La Division scolaire Sunrise, voisine de la DSRS, dispose d’un document détaillé intitulé Student Health Services Requirements Process (Anaphylaxis) disponible sur son site web. Ce document établit des procédures sécuritaires pour les salles de dîner et les aires de restauration.

Le gouvernement provincial a publié en 2005 un manuel de nutrition scolaire qui mentionne la gestion des allergènes alimentaires et renvoie les éducateurs à cinq sources d’information sur l’asthme, les allergènes et la sécurité des enfants souffrant d’allergies alimentaires.

Une brochure sur les lignes directrices provinciales en matière de nutrition pour les écoles, publiée en 2014, comportait une clause de non-responsabilité indiquant qu’elle ne contenait pas d’informations sur la gestion des allergies alimentaires.

Besoin d’éducation

Dans l’étude de la SCAIC de 2022, les parents d’enfants souffrant ou non d’allergies alimentaires, ainsi que le personnel scolaire, ont tous signalé le besoin général d’une plus grande éducation sur les allergies alimentaires dans les écoles.

Les parents d’enfants non allergiques cités dans l’étude ont reconnu qu’ils avaient eux-mêmes besoin de plus d’éducation pour prévenir les contacts croisés entre les aliments, reconnaître les réactions, sur la gravité des allergies alimentaires et l’intimidation autour des allergies alimentaires.

Les enseignants ont estimé qu’eux-mêmes et leurs élèves, qu’ils soient ou non atteints d’allergies alimentaires, avaient besoin d’être mieux formés à la reconnaissance d’une réaction allergique et à l’administration de l’auto-injecteur d’épinéphrine.

Plus encore, les participants à l’étude ont déclaré qu’ils voulaient apprendre. Parmi les personnes interrogées, 100 % des étudiants souffrant d’allergies alimentaires et deux-tiers des étudiants n’ayant pas d’allergies alimentaires souhaitaient en savoir plus.

D’après l’expérience de Mme Gower, c’est vrai.

« Les enfants sont ouverts à l’idée, dit-elle. Et de nombreux parents font également preuve d’une grande empathie. Nous avons constaté qu’il n’y a rien de plus déterminé que des enfants qui décident de se protéger les uns les autres. Les enfants sont prêts. Il faut juste que les adultes s’y mettent aussi. »
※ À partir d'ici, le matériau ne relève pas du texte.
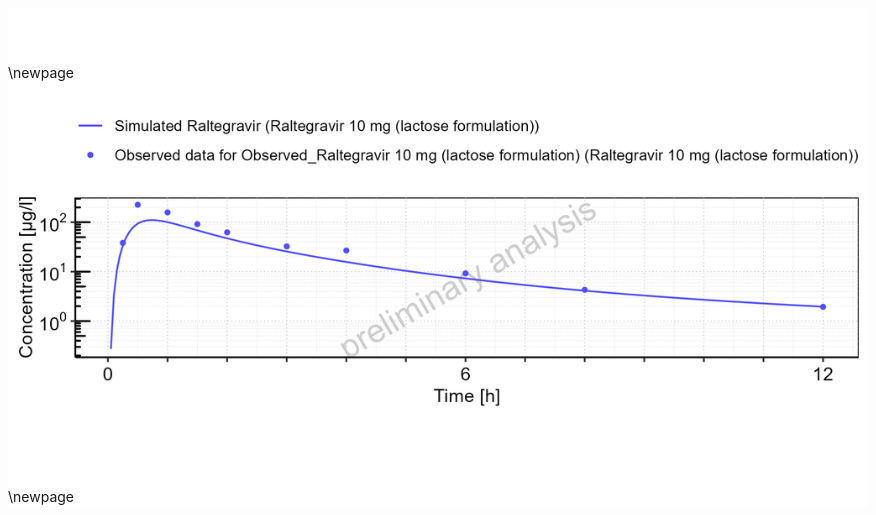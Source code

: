 


<br>
<br>



<a id="figure-5-3"></a>

\newpage
![**Figure 5-3: Predicted vs observed for Raltegravir 10 mg (lactose formulation). Data source: Data/Raltegravir_PK.txt .. Predictions and observations are plotted in a linear scale.**](TimeProfiles/Raltegravir_10_mg__lactose_formulation_-4_timeProfileLog_Concentration_total.png)




<br>
<br>



<a id="figure-5-4"></a>

\newpage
Qu’est-ce qui pourrait aider?

Selon Mme Gower, les parents d’enfants souffrant d’allergies alimentaires anaphylactiques sont conscients qu’aucune école n’atteindra le même niveau de protection qu’une famille à la maison, mais l’empathie, la communication et l’éducation peuvent aider.

Elle pense qu’une politique classe par classe peut ne pas suffire et que certaines interdictions totales à l’échelle de l’école peuvent être nécessaires, en particulier jusqu’à ce que les jeunes enfants soient assez grands pour s’autogérer de manière fiable.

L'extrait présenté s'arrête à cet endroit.